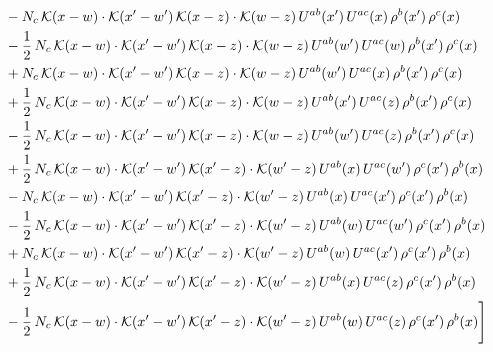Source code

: \documentclass[9pt]{article}
\numberwithin{equation}{section}
\begin{document}
\begin{align}
&-N_{c}\,\mathcal{K}(x-w)\cdot\mathcal{K}(x'-w')\,\mathcal{K}(x-z)\cdot\mathcal{K}(w-z)\,U^{ab}(x')\,U^{ac}(x)\,\rho^{b}(x')\,\rho^{c}(x)\notag\\
&-\frac{1}{2}\,N_{c}\,\mathcal{K}(x-w)\cdot\mathcal{K}(x'-w')\,\mathcal{K}(x-z)\cdot\mathcal{K}(w-z)\,U^{ab}(w')\,U^{ac}(w)\,\rho^{b}(x')\,\rho^{c}(x)\notag\\
&+N_{c}\,\mathcal{K}(x-w)\cdot\mathcal{K}(x'-w')\,\mathcal{K}(x-z)\cdot\mathcal{K}(w-z)\,U^{ab}(w')\,U^{ac}(x)\,\rho^{b}(x')\,\rho^{c}(x)\notag\\
&+\frac{1}{2}\,N_{c}\,\mathcal{K}(x-w)\cdot\mathcal{K}(x'-w')\,\mathcal{K}(x-z)\cdot\mathcal{K}(w-z)\,U^{ab}(x')\,U^{ac}(z)\,\rho^{b}(x')\,\rho^{c}(x)\notag\\
&-\frac{1}{2}\,N_{c}\,\mathcal{K}(x-w)\cdot\mathcal{K}(x'-w')\,\mathcal{K}(x-z)\cdot\mathcal{K}(w-z)\,U^{ab}(w')\,U^{ac}(z)\,\rho^{b}(x')\,\rho^{c}(x)\notag\\
&+\frac{1}{2}\,N_{c}\,\mathcal{K}(x-w)\cdot\mathcal{K}(x'-w')\,\mathcal{K}(x'-z)\cdot\mathcal{K}(w'-z)\,U^{ab}(x)\,U^{ac}(w')\,\rho^{c}(x')\,\rho^{b}(x)\notag\\
&-N_{c}\,\mathcal{K}(x-w)\cdot\mathcal{K}(x'-w')\,\mathcal{K}(x'-z)\cdot\mathcal{K}(w'-z)\,U^{ab}(x)\,U^{ac}(x')\,\rho^{c}(x')\,\rho^{b}(x)\notag\\
&-\frac{1}{2}\,N_{c}\,\mathcal{K}(x-w)\cdot\mathcal{K}(x'-w')\,\mathcal{K}(x'-z)\cdot\mathcal{K}(w'-z)\,U^{ab}(w)\,U^{ac}(w')\,\rho^{c}(x')\,\rho^{b}(x)\notag\\
&+N_{c}\,\mathcal{K}(x-w)\cdot\mathcal{K}(x'-w')\,\mathcal{K}(x'-z)\cdot\mathcal{K}(w'-z)\,U^{ab}(w)\,U^{ac}(x')\,\rho^{c}(x')\,\rho^{b}(x)\notag\\
&+\frac{1}{2}\,N_{c}\,\mathcal{K}(x-w)\cdot\mathcal{K}(x'-w')\,\mathcal{K}(x'-z)\cdot\mathcal{K}(w'-z)\,U^{ab}(x)\,U^{ac}(z)\,\rho^{c}(x')\,\rho^{b}(x)\notag\\
&-\frac{1}{2}\,N_{c}\,\mathcal{K}(x-w)\cdot\mathcal{K}(x'-w')\,\mathcal{K}(x'-z)\cdot\mathcal{K}(w'-z)\,U^{ab}(w)\,U^{ac}(z)\,\rho^{c}(x')\,\rho^{b}(x)\Bigg]
\end{align}
\end{document}
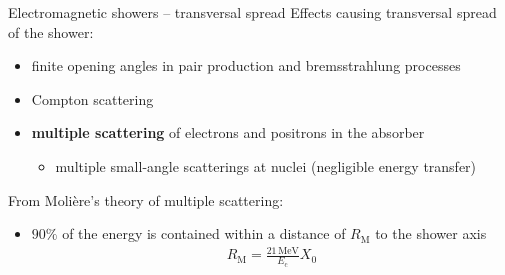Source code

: \documentclass[11pt,xcolor=dvipsnames,professionalfonts]{beamer}
\begin{document}
\begin{frame}{Electromagnetic showers -- transversal spread}
	Effects causing transversal spread of the shower:
	\begin{itemize}
		\setlength\itemsep{1.em}
		\item finite opening angles in pair production and bremsstrahlung processes
		
		\item Compton scattering
		
		\item \textbf{multiple scattering}{\tiny } of electrons and positrons in the absorber
		\begin{itemize}
			\item multiple small-angle scatterings at nuclei (negligible energy transfer)
		\end{itemize}		
	\end{itemize}
	\vfill
	From Molière's theory of multiple scattering:
	\begin{itemize}
		\item $90\%$ of the energy is contained within a distance of $R_\mathrm{M}$ to the shower axis
				\begin{align*}
				R_\mathrm{M} = \frac{21\,\mathrm{MeV}}{E_\mathrm{c}} X_0
				\end{align*}
	\end{itemize}
\end{frame}

\end{document}

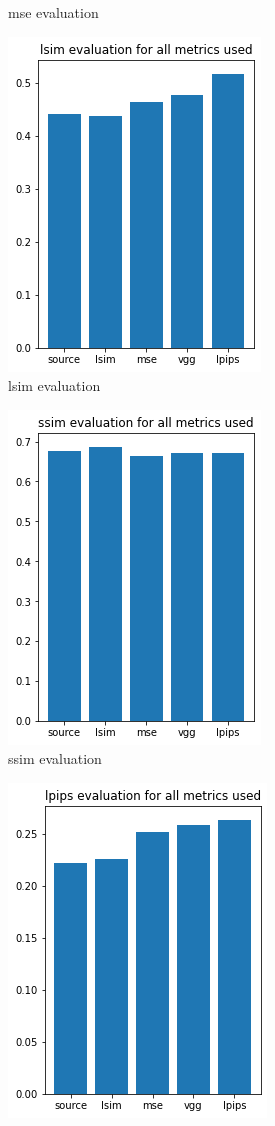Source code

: \documentclass[a4paper,12pt,twoside]{report}
\begin{document}
\begin{figure}
\begin{subfigure}{0.49\textwidth}
  \caption{mse evaluation}
\end{subfigure}
\begin{subfigure}{0.49\textwidth}
  \centering
  \includegraphics[scale=0.4]{buoyancy/lsim.png}
  \caption{lsim evaluation}
\end{subfigure}
\begin{subfigure}{0.49\textwidth}
  \centering
  \includegraphics[scale=0.4]{buoyancy/ssim.png}
  \caption{ssim evaluation}
\end{subfigure}
\begin{subfigure}{0.49\textwidth}
  \centering
  \includegraphics[scale=0.4]{buoyancy/lpips.png}

\end{subfigure}
\end{figure}
\end{document}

▶ [ACTIVITY] Every record is to be reproduced exactly, with no pictures included.

▶ [TASK ANSWER]
Source code

: \documentclass[9pt]{article}
\numberwithin{equation}{section}
\begin{document}
\begin{align}
&-N_{c}\,\mathcal{K}(x-w)\cdot\mathcal{K}(x'-w')\,\mathcal{K}(x-z)\cdot\mathcal{K}(w-z)\,U^{ab}(x')\,U^{ac}(x)\,\rho^{b}(x')\,\rho^{c}(x)\notag\\
&-\frac{1}{2}\,N_{c}\,\mathcal{K}(x-w)\cdot\mathcal{K}(x'-w')\,\mathcal{K}(x-z)\cdot\mathcal{K}(w-z)\,U^{ab}(w')\,U^{ac}(w)\,\rho^{b}(x')\,\rho^{c}(x)\notag\\
&+N_{c}\,\mathcal{K}(x-w)\cdot\mathcal{K}(x'-w')\,\mathcal{K}(x-z)\cdot\mathcal{K}(w-z)\,U^{ab}(w')\,U^{ac}(x)\,\rho^{b}(x')\,\rho^{c}(x)\notag\\
&+\frac{1}{2}\,N_{c}\,\mathcal{K}(x-w)\cdot\mathcal{K}(x'-w')\,\mathcal{K}(x-z)\cdot\mathcal{K}(w-z)\,U^{ab}(x')\,U^{ac}(z)\,\rho^{b}(x')\,\rho^{c}(x)\notag\\
&-\frac{1}{2}\,N_{c}\,\mathcal{K}(x-w)\cdot\mathcal{K}(x'-w')\,\mathcal{K}(x-z)\cdot\mathcal{K}(w-z)\,U^{ab}(w')\,U^{ac}(z)\,\rho^{b}(x')\,\rho^{c}(x)\notag\\
&+\frac{1}{2}\,N_{c}\,\mathcal{K}(x-w)\cdot\mathcal{K}(x'-w')\,\mathcal{K}(x'-z)\cdot\mathcal{K}(w'-z)\,U^{ab}(x)\,U^{ac}(w')\,\rho^{c}(x')\,\rho^{b}(x)\notag\\
&-N_{c}\,\mathcal{K}(x-w)\cdot\mathcal{K}(x'-w')\,\mathcal{K}(x'-z)\cdot\mathcal{K}(w'-z)\,U^{ab}(x)\,U^{ac}(x')\,\rho^{c}(x')\,\rho^{b}(x)\notag\\
&-\frac{1}{2}\,N_{c}\,\mathcal{K}(x-w)\cdot\mathcal{K}(x'-w')\,\mathcal{K}(x'-z)\cdot\mathcal{K}(w'-z)\,U^{ab}(w)\,U^{ac}(w')\,\rho^{c}(x')\,\rho^{b}(x)\notag\\
&+N_{c}\,\mathcal{K}(x-w)\cdot\mathcal{K}(x'-w')\,\mathcal{K}(x'-z)\cdot\mathcal{K}(w'-z)\,U^{ab}(w)\,U^{ac}(x')\,\rho^{c}(x')\,\rho^{b}(x)\notag\\
&+\frac{1}{2}\,N_{c}\,\mathcal{K}(x-w)\cdot\mathcal{K}(x'-w')\,\mathcal{K}(x'-z)\cdot\mathcal{K}(w'-z)\,U^{ab}(x)\,U^{ac}(z)\,\rho^{c}(x')\,\rho^{b}(x)\notag\\
&-\frac{1}{2}\,N_{c}\,\mathcal{K}(x-w)\cdot\mathcal{K}(x'-w')\,\mathcal{K}(x'-z)\cdot\mathcal{K}(w'-z)\,U^{ab}(w)\,U^{ac}(z)\,\rho^{c}(x')\,\rho^{b}(x)\Bigg]
\end{align}
\end{document}
Source code

: \documentclass[11pt,xcolor=dvipsnames,professionalfonts]{beamer}
\begin{document}
\begin{frame}{Electromagnetic showers -- transversal spread}
	Effects causing transversal spread of the shower:
	\begin{itemize}
		\setlength\itemsep{1.em}
		\item finite opening angles in pair production and bremsstrahlung processes
		
		\item Compton scattering
		
		\item \textbf{multiple scattering}{\tiny } of electrons and positrons in the absorber
		\begin{itemize}
			\item multiple small-angle scatterings at nuclei (negligible energy transfer)
		\end{itemize}		
	\end{itemize}
	\vfill
	From Molière's theory of multiple scattering:
	\begin{itemize}
		\item $90\%$ of the energy is contained within a distance of $R_\mathrm{M}$ to the shower axis
				\begin{align*}
				R_\mathrm{M} = \frac{21\,\mathrm{MeV}}{E_\mathrm{c}} X_0
				\end{align*}
	\end{itemize}
\end{frame}

\end{document}

Source code

: \documentclass[a4paper,12pt,twoside]{report}
\begin{document}
\begin{figure}
\begin{subfigure}{0.49\textwidth}
  \caption{mse evaluation}
\end{subfigure}
\begin{subfigure}{0.49\textwidth}
  \centering
  \includegraphics[scale=0.4]{buoyancy/lsim.png}
  \caption{lsim evaluation}
\end{subfigure}
\begin{subfigure}{0.49\textwidth}
  \centering
  \includegraphics[scale=0.4]{buoyancy/ssim.png}
  \caption{ssim evaluation}
\end{subfigure}
\begin{subfigure}{0.49\textwidth}
  \centering
  \includegraphics[scale=0.4]{buoyancy/lpips.png}

\end{subfigure}
\end{figure}
\end{document}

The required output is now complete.